HOW TO COMPLETE THIS TASK: Reproduce the line that contains "there are estimates" and every line after it through the end of the records, exactly, with nothing added.

(Saved data entries)
________________

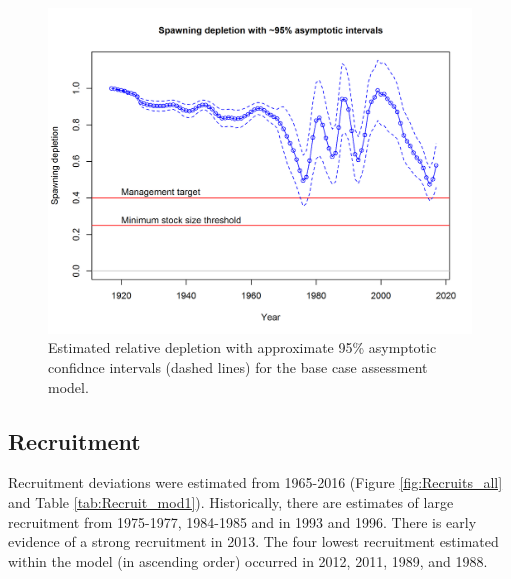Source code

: \documentclass[12pt,]{article}
\begin{document}
\begin{figure}[htbp]
\centering
\includegraphics{r4ss/plots_mod1/ts9_Spawning_depletion_with_95_asymptotic_intervals_intervals.png}
\caption{Estimated relative depletion with approximate 95\% asymptotic
confidnce intervals (dashed lines) for the base case assessment model.
\label{fig:RelDeplete_all}}
\end{figure}

\FloatBarrier

\subsection*{Recruitment}\label{recruitment}

Recruitment deviations were estimated from 1965-2016 (Figure
\ref{fig:Recruits_all} and Table \ref{tab:Recruit_mod1}). Historically,
there are estimates of large recruitment from 1975-1977, 1984-1985 and
in 1993 and 1996. There is early evidence of a strong recruitment in
2013. The four lowest recruitment estimated within the model (in
ascending order) occurred in 2012, 2011, 1989, and 1988.
\end{document}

________________

ANSWER TO THE EXERCISE:
there are estimates of large recruitment from 1975-1977, 1984-1985 and
in 1993 and 1996. There is early evidence of a strong recruitment in
2013. The four lowest recruitment estimated within the model (in
ascending order) occurred in 2012, 2011, 1989, and 1988.
\end{document}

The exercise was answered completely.